Alfred-Emmanuel-Louis Beurdeley French, 1847-1919 A Louis XVI style gilt bronze-mounted mahogany bureau plat Paris, third quarter 19th century

Estimate
40,000 - 60,000 USD
bidding is closed

Description

  • Alfred-Emmanuel-Louis Beurdeley
  • gilt bronze-mounted mahogany
  • height 30 1/2 in.; width 63 1/2 in.; 34 1/2 in.
  • 77.5 cm; 159 cm; 87.5 cm
fitted with a gilt tooled burgundy leather writing surface, one frieze drawer, the Apollo mask is signed BEURDELEY a Paris, the mount has been removed to reveal the By mark from the bronze master model. Most probably lacking its stretcher.

Catalogue Note

Beurdeley, Louis-Auguste and Emmanuel-Alfred (1808-1882 and 1847-1919). Specializing in reproductions of the most magnificent articles from the Garde Meuble National, the firm exhibited and won awards at all of the major international exhibitions during the second half of the nineteenth  century.
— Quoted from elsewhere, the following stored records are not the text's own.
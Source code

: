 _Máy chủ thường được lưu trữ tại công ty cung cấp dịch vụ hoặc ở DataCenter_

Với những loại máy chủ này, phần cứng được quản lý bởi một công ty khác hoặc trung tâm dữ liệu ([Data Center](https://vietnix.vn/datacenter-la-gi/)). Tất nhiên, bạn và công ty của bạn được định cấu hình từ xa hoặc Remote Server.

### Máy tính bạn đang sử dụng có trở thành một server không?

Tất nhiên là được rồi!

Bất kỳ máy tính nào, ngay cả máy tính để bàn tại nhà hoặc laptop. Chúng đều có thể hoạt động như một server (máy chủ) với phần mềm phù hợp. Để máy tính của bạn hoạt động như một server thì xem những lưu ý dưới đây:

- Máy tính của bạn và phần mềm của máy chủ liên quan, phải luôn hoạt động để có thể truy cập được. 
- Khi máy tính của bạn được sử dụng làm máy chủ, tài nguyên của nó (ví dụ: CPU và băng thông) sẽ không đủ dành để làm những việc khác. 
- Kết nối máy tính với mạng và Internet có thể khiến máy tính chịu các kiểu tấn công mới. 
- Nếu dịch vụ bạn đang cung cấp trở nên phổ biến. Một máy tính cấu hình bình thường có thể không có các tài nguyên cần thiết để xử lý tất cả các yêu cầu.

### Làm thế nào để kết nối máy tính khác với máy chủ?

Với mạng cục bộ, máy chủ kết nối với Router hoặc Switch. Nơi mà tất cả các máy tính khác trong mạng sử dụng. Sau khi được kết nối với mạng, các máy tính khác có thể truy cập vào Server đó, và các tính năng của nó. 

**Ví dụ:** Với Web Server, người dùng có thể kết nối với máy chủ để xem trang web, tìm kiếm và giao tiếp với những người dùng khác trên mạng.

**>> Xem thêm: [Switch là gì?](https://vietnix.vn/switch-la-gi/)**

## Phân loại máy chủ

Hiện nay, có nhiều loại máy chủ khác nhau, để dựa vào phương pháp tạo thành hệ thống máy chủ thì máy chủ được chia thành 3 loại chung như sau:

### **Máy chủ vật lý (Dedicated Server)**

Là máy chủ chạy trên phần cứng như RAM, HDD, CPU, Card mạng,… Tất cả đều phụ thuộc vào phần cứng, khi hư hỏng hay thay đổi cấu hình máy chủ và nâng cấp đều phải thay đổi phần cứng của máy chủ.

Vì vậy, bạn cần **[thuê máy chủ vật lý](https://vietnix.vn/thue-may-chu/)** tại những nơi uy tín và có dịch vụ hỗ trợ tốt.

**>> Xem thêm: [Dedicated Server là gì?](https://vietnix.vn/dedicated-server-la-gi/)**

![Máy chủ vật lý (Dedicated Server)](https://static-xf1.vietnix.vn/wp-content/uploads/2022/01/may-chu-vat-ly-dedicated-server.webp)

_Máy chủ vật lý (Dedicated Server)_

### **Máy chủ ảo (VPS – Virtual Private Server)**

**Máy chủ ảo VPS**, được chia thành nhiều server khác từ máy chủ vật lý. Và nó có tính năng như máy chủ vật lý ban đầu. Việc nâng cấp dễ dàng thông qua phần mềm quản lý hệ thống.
The quality and skill employed in production was of exceptional quality; their ormolu mounts with mercurial gilding and hand chasing were often difficult to distinguish from late eighteenth-century examples, and were considered the finest in Paris. The firm was pioneered by Jean Beurdeley (1772-1853), later managed by his son Louis-Auguste-Alfred, and finally imparted to his son Alfred-Emmanuel-Louis in 1875. The firm was established at 32 and 34, rue Louis-Le-Grand, and also owned the pavillion de Hanovre, where it  was based while Alfred-Emmanuel-Louis added two additional workshops at 20 and 24, rue Dautancourt by 1875. The Beurdeley workshops closed in 1896, although still partially active until 1898 and the stock was sold over a number of auctions conducted by the Galerie Georges Petit of Paris. Two auction catalogues of the collection were published in 1895 and sales were held between March 6-8 and May 27-28.

Among Beurdeley's most prestigious clients were Emperor Napoleon III and Empress Eugénie, the duc D'aumale, Richard Wallace, the Duc and Princess d'Hamilton, Tsarine Alexandra Féodorovna, The Rothschild and Vanderbilt dynasties and the Metropolitan Club, New York.